Philadelphia, Penn. - American composer Aaron Copland’s stirring “Fanfare for the Common Man” greeted a most uncommon pope, who proceeded to speak to America’s better angels on behalf of common men and women, who thronged Independence Mall in their thousands hoping to catch a glimpse of Pope Francis.

The pope stepped directly and fearlessly into the sometimes divisive and dangerous divides of American politics. But he gave the issues of religious freedom, immigration and family values a global and Catholic perspective.

With hundreds of thousands gathered, many of them Latin American and Asian immigrants who clearly made sacrifices to be in Philadelphia and hear the pope, Francis made the case for a place in the public square where “the transcendent dimension of human existence and our irreducible freedom in the face of every claim to absolute power” is heard and respected.

He decried the real tyranny faced by Christians in many parts of the world, but also warned against the tendency to push aside religious voices and contributions even in advanced democracies.

“Various forms of modern tyranny seek to suppress religious freedom, or try to reduce it to a subculture without right to a voice in the public square,” he said.

Societies are impoverished when they exclude the public contributions of religious people, argued the pope.

“Religious liberty, by its nature, transcends places of worship and the private sphere of individuals and families” said the pope.

It is in the best traditions of American democracy to make room for a diversity of religious views and contributions, said Francis.

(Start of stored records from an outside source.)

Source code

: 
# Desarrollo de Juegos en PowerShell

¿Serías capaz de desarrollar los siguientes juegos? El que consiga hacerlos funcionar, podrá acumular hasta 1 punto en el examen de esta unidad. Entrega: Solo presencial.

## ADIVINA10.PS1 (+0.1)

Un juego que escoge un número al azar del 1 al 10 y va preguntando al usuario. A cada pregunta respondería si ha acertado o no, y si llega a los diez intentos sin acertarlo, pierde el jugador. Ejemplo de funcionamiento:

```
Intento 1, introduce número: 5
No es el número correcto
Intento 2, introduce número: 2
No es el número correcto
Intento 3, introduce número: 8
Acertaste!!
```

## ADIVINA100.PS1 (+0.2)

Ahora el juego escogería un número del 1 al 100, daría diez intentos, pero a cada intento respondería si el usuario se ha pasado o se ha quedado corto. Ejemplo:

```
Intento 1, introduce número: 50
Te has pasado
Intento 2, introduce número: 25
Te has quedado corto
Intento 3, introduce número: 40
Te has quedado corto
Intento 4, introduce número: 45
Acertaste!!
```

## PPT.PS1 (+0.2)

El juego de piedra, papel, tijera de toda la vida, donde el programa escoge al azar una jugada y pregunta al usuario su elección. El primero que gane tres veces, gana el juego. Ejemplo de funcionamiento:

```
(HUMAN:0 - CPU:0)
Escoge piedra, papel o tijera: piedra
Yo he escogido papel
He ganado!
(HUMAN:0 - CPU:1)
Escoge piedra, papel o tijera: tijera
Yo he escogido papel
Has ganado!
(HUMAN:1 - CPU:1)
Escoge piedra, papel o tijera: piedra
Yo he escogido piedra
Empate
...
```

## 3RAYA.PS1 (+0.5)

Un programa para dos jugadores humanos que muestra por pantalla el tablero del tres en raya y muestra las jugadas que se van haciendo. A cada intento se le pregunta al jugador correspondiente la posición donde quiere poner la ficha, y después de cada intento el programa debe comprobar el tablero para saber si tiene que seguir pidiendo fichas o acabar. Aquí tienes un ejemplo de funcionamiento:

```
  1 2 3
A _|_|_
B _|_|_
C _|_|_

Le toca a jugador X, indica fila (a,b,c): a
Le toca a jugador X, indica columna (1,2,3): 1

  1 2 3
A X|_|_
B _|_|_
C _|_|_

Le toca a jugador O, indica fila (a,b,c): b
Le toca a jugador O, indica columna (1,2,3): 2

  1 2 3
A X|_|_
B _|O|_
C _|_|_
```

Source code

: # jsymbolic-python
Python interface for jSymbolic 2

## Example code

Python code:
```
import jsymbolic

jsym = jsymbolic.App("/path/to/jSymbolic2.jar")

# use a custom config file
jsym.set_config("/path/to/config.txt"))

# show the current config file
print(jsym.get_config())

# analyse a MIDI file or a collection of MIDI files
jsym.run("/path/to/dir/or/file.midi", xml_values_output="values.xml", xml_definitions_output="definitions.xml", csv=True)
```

To make this point, the pope began by quoting from the Declaration of Independence, which had been written in Independence Hall, the historic building at the head of Independence Mall.

“When individuals and communities are guaranteed the effective exercise of their rights, they are not only free to realize their potential, they also contribute to the welfare and enrichment of society,” he said.

The crowd roared and broke into applause when Francis specifically greeted Latino immigrants and spoke of their contributions to America.

It would be wrong to think of Pope Francis message on immigration, globalization and religious freedom strictly in terms of Republican candidate promises to build walls along America’s borders, said Canadian Teresa Hartnett from Hamilton who was in the crowd listening.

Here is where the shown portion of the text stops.